Numerical error when converting array to list

341 Views Asked by At

I'm doing quite a bit of scientific numerical integration in Python, using Numpy and ode. I use several arrays, and I wanted to turn a 1d array into a list for exporting and easier manipulation. Since then I've found easier and more pythonic methods without resorting to lists, but before that I have stumbled across this weird unwanted behaviour that I could not find an explanation for. I've snipped the arrays in the results but this is the entirety of the code.

If I create a range array using arange

a=numpy.arange(1,20,0.2)

the result is

array([ 1. , 1.2, 1.4, 1.6, ... , 19.4, 19.6, 19.8])

But if one uses the list() method as in

list(a)

suddenly this turns into

[1.0, 1.2, 1.3999999999999999, 1.5999999999999999, ..., 19.399999999999995, 19.599999999999994, 19.799999999999997]
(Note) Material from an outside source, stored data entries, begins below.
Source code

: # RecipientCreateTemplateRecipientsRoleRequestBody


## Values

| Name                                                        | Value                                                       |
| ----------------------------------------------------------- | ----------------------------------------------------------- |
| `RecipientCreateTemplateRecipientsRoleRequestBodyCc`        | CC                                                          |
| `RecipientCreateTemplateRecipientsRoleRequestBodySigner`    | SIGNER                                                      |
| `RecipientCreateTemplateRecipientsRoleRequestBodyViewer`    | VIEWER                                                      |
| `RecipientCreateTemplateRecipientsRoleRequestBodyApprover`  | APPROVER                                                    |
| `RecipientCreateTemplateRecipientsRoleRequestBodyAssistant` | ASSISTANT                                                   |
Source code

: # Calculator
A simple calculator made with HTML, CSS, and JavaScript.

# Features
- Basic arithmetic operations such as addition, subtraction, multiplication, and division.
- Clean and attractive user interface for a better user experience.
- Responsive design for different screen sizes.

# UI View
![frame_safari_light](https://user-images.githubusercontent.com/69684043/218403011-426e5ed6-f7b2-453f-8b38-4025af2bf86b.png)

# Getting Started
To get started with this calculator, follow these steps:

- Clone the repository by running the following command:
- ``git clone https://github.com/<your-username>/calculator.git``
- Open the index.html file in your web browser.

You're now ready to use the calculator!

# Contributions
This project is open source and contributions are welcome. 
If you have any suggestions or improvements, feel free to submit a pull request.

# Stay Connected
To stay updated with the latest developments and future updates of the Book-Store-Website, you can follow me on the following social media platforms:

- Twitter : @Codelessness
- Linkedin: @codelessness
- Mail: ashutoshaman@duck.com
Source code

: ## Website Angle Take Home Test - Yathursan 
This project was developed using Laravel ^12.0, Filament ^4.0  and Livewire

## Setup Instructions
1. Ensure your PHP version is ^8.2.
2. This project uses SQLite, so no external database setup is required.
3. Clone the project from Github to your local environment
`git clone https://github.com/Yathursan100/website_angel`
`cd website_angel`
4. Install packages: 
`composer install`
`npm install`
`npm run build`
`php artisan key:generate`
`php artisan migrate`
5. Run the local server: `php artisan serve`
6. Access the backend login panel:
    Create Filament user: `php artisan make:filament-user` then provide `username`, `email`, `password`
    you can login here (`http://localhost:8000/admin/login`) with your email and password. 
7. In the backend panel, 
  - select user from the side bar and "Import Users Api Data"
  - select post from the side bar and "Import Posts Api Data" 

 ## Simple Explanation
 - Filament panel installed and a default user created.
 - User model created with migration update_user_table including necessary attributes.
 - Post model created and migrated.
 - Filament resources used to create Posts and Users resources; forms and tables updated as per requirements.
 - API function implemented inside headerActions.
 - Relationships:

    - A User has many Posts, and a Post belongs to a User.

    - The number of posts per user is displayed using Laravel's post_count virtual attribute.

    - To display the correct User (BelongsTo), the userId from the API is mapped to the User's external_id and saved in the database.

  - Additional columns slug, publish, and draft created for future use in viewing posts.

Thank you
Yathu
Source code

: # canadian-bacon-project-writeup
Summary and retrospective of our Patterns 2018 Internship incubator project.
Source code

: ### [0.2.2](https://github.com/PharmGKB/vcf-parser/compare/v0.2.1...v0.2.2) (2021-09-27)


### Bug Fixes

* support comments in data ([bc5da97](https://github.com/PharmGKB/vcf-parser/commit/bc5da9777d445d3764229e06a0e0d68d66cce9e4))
This is a huge error. I'm not a specialist, so I can't tell exactly how it happens. I've shown this to a person that is very knowledgeable about the specific subject of number handling in computers and they told me it's quite curious, but could not immediately identify the specific problem beside saying

Well, it's not really an error, because 0.2 can't be represented exactly, but is almost certainly not intended! All that is the case is that those two methods are not last-bit compatible

I've searched the Internet without much success, both searching for this exact error and using keywords extracted from the above explanation. So I've decided to ask here

Has anyone stumbled on this sort of error before? Does anyone have an in-depth explanation of what causes it?

I'm using Python 2.7.9, inside an Anaconda environment on a CentOS 6.6 machine.

Edit: Obviously Stack Exchange is more clever than I am and suggests a relevant question only after I've written down the whole thing Python - Converting an array to a list causes values to change

2

There are 2 best solutions below

1
On BEST ANSWER

No numerical errors are being introduced when you convert the array to a list, it's simply a difference in how the floating values are represented in lists and arrays.

Calling list(a) means you get a list of the NumPy float types (not Python float objects). When printed, the shell prints more digits of the float value. NumPy arrays by default only print up to 1 decimal place of the float.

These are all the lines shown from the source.